January 2021 Meeting: YouTube and Ham Radio with Pascal Villeneuve VA2PV

SPARC was excited to welcome Pascal Villeneuve VA2PV as a guest speaker at our January 6, 2021 meeting. Pascal is known for his frequent reviews in QST magazine and for his in-depth YouTube videos covering gear, technique, and hamfests. Pascal spoke about how to get started creating ham-related videos for YouTube. Highlights included:

What kind of content on your channel is most popular? Reviews of the latest gear often lead to new subscribers, but those videos have a limited shelf life. Evergreen instructional content gets more views over time.

What is your workflow? Pascal recommends starting with the tools you already have and using free software until your needs expand. For example, DaVinci Resolve is a free, professional-level editing program. Pascal’s editing program of choice is Pinnacle Studio, which charges a one-time fee.

What is the ideal length of a video? YouTubers tend to believe that they cannot monetize anything shorter than ten minutes. But the ideal length depends upon the subject of the video. And it doesn’t matter how short a video is if it’s jittery, so use a gimbal for stabilization.
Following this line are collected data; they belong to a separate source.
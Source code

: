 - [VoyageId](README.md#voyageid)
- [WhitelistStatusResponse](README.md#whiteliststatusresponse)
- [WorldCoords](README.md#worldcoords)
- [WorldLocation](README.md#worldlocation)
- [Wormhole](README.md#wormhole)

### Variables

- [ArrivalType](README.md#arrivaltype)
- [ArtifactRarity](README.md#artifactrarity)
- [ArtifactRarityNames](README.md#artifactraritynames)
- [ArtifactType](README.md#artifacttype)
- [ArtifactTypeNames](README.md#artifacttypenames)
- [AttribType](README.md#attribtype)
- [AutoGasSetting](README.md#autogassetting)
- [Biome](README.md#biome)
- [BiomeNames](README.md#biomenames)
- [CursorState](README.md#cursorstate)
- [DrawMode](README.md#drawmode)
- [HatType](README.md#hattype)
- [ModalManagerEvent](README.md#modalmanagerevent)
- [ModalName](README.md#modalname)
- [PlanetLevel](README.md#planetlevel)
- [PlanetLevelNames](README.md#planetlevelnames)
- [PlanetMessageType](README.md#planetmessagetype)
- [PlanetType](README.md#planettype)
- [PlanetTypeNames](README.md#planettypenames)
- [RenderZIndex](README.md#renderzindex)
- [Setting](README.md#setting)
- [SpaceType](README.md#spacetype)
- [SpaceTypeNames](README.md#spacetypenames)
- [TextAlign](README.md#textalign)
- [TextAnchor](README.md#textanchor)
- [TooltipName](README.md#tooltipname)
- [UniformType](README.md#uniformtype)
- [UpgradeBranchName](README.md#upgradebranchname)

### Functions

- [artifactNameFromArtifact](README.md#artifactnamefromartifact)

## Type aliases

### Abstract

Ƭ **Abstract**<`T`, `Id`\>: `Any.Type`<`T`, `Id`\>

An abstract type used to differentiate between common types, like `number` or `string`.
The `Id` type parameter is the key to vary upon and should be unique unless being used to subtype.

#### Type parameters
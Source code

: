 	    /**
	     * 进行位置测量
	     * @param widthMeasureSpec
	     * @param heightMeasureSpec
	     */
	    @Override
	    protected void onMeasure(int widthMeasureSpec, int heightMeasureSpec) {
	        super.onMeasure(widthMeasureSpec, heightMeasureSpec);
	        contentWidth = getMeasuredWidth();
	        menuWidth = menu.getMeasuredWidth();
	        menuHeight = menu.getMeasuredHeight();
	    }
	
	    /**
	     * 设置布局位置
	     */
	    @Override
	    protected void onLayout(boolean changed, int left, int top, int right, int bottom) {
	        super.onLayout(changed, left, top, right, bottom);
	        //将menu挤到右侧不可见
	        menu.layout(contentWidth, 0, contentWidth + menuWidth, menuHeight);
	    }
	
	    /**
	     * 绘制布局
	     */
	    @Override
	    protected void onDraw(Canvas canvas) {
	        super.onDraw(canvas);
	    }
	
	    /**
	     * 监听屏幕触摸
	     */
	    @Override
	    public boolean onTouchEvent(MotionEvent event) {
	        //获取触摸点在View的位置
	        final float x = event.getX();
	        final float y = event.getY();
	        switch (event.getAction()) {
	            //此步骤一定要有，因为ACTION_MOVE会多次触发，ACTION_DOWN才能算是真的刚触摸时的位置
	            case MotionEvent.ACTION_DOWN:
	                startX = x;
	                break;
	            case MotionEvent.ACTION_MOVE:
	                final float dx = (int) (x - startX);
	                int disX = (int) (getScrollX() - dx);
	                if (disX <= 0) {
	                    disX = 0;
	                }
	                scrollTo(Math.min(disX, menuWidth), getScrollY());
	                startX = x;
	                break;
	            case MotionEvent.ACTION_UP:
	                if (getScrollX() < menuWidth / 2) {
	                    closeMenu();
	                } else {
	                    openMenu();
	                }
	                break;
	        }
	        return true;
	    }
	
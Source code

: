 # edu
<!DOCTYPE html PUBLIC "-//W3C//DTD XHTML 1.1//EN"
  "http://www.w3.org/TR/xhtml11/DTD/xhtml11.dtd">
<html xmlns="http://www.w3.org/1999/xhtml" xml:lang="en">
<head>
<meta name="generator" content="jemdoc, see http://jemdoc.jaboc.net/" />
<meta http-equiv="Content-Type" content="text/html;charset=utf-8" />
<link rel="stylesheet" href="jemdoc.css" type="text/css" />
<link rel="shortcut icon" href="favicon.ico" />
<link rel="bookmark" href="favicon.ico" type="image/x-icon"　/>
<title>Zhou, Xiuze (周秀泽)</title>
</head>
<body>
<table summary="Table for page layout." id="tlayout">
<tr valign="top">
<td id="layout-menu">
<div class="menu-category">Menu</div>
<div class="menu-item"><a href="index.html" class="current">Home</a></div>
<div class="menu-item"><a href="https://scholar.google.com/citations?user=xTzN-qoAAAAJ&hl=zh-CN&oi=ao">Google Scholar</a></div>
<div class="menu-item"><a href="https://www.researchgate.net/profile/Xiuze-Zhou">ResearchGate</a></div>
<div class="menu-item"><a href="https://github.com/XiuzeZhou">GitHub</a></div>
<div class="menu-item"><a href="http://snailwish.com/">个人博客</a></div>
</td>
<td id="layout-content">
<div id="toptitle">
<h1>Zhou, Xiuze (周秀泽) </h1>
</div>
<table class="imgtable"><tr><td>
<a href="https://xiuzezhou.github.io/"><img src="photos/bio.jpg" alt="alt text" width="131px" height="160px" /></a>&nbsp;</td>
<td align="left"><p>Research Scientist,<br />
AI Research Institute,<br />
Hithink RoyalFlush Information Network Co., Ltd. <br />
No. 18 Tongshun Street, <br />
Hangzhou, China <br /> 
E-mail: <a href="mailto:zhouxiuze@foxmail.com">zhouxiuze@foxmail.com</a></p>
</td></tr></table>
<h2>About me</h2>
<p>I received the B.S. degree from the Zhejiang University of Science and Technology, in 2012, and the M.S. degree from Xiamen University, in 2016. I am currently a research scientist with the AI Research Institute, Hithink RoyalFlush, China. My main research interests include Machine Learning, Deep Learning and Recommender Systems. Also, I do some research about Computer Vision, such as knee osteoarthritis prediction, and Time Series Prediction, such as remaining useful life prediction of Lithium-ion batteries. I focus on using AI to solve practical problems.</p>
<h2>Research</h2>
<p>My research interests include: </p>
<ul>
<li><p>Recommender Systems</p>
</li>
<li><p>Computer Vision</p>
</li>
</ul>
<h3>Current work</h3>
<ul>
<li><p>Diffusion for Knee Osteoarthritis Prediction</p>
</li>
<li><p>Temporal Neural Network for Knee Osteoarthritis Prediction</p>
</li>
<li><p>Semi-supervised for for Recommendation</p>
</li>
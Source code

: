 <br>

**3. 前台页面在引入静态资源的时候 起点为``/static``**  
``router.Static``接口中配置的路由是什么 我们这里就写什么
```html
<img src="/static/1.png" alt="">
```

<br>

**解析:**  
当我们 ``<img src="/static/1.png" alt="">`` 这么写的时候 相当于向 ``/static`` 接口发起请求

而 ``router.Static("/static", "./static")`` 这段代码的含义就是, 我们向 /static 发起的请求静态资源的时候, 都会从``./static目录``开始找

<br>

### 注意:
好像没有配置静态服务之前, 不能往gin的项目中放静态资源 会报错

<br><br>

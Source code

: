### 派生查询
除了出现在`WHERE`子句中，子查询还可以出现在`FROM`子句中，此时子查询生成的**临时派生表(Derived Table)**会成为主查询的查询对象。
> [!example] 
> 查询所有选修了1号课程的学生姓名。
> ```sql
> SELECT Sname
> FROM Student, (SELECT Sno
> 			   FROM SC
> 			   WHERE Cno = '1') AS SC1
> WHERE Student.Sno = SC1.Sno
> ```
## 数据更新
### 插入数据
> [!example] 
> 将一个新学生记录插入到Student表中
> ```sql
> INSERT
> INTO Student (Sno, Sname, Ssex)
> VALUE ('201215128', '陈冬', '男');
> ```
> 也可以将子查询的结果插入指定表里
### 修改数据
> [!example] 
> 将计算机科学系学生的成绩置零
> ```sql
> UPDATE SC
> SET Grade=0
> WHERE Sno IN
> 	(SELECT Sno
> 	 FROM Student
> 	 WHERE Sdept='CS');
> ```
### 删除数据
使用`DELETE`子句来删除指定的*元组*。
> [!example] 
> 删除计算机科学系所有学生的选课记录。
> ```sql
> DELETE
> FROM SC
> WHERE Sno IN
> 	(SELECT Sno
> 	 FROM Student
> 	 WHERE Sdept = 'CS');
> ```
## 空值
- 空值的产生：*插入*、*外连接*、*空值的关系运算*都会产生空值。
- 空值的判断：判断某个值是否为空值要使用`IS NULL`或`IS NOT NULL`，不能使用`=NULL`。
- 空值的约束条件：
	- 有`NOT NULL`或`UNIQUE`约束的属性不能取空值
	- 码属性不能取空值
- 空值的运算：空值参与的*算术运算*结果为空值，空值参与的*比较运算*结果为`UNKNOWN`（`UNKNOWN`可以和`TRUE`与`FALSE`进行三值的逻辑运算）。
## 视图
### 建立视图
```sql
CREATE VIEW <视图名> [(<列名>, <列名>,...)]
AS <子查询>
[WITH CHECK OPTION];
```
Do you storyboard? Yes, but the videos rarely turn out as planned. Pascal likes to work off a script. His most carefully scripted piece was a 2017 documentary The DXer and the Technician.

Any mistakes to watch out for? Don’t get into arguments online!

Do you get waivers from people in your videos? Pascal tends to film in public places like hamfests where there are posted notices about recordings. But he also edits thoughtfully to avoid embarrassing anyone.

Do you make any money from your channel? Yes, approximately US$200/month based on an average of 40k views/month. YouTube content is not a great way to make money. His most-viewed video is a review of the Kenwood TS-990 which has (as of January 2021) 98k views, and it has earned CN$380 over five years. He estimates it takes a minimum of 20 hours to create a video.

Any hints for recording video outdoors? Beware of backlighting. The camera on an iPhone is more than sufficient to record outdoors. If you want to invest in a dedicated 4K camera, the Sony ILCE6400 has one of the fastest auto-focus features.

What would you suggest as a question or subject to a get a club started making videos? Have club members share their projects. And don’t feel bad if the first videos aren’t professional. You’ll get better with practice. “If you’re not good at shooting videos, you better be good at editing videos.” He recommends using Open Broadcaster Software’s OBS Studio for screen capturing in 4K. “Don’t aim your camera at your computer screen.” Clubs could also start with a video answering the most commons questions from new members or people looking to join the club.

Show us your set up. Pascal explained much of the equipment in his shack studio and stressed the importance of three-point lighting.

What proportion of your videos are in French vs. in English? Pascal assumed he’d post all his content in English, but MFJ requested a French video. He now produces all his videos in both French and English versions. The videos in French receive about two-thirds of the views of the English ones, likely because there are few other channels posting ham radio content in French.

“All YouTubers are ashamed of their first video. And in five years, we’ll be ashamed of the videos we make today.”

It’s only appropriate that we recorded Pascal’s presentation and posted it on our own YouTube channel. We now have a whopping TWO videos!